(Pictures paired with source code)
********
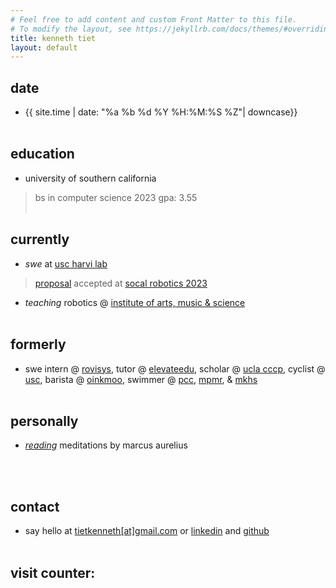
 ```yaml
---
# Feel free to add content and custom Front Matter to this file.
# To modify the layout, see https://jekyllrb.com/docs/themes/#overriding-theme-defaults
title: kenneth tiet
layout: default
---
```

 
## date
- {{ site.time | date: "%a %b %d %Y %H:%M:%S %Z"| downcase}}
<br><br>

## education
- university of southern california
> bs in computer science 2023 gpa: 3.55
<br><br>

## currently
- *swe* at [usc harvi lab](https://sites.usc.edu/culbertson/)
> [proposal](https://bpb-us-e2.wpmucdn.com/sites.uci.edu/dist/2/5230/files/2023/09/64_SCR_23_Kenneth_Tiet.pdf) accepted at [socal robotics 2023](https://sites.uci.edu/scr2023/)
- *teaching* robotics @ [institute of arts, music & science](http://www.iams-usa.org)
<br><br>

## formerly
- swe intern @ [rovisys](https://www.rovisys.com), tutor @ [elevateedu](https://elevateedu.com/), scholar @ [ucla cccp](https://www.aap.ucla.edu/units/cccp/), cyclist @ [usc](https://usccycling.com/), barista @ [oinkmoo](https://oinkmooteabar.square.site/), swimmer @ [pcc](https://pcclancers.com/sports/mswimdive/index), [mpmr](https://www.gomotionapp.com/team/campmr/page/home), & [mkhs](https://www.mkhs.org/)
<br><br>


## personally
- [*reading*](/reading.html) meditations by marcus aurelius
<!-- - [*writing*](/notes.html) notes for myself -->
<br><br>

## contact
- say hello at [tietkenneth\[at\]gmail.com](mailto:tietkenneth@gmail.com) or [linkedin](https://www.linkedin.com/in/kennethtiet) and [github](https://www.github.com/kennethtiet)
<br><br>

## visit counter: <script type="text/javascript" src="//counter.websiteout.com/js/2/5/0/0"></script>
********
Your goal: Among the entries above, the lines between the ones containing "2023 gpa: 3.55" and "## formerly", inclusive, are to be transcribed exactly. No other line is to be given.

Answer below:
> bs in computer science 2023 gpa: 3.55
<br><br>

## currently
- *swe* at [usc harvi lab](https://sites.usc.edu/culbertson/)
> [proposal](https://bpb-us-e2.wpmucdn.com/sites.uci.edu/dist/2/5230/files/2023/09/64_SCR_23_Kenneth_Tiet.pdf) accepted at [socal robotics 2023](https://sites.uci.edu/scr2023/)
- *teaching* robotics @ [institute of arts, music & science](http://www.iams-usa.org)
<br><br>

## formerly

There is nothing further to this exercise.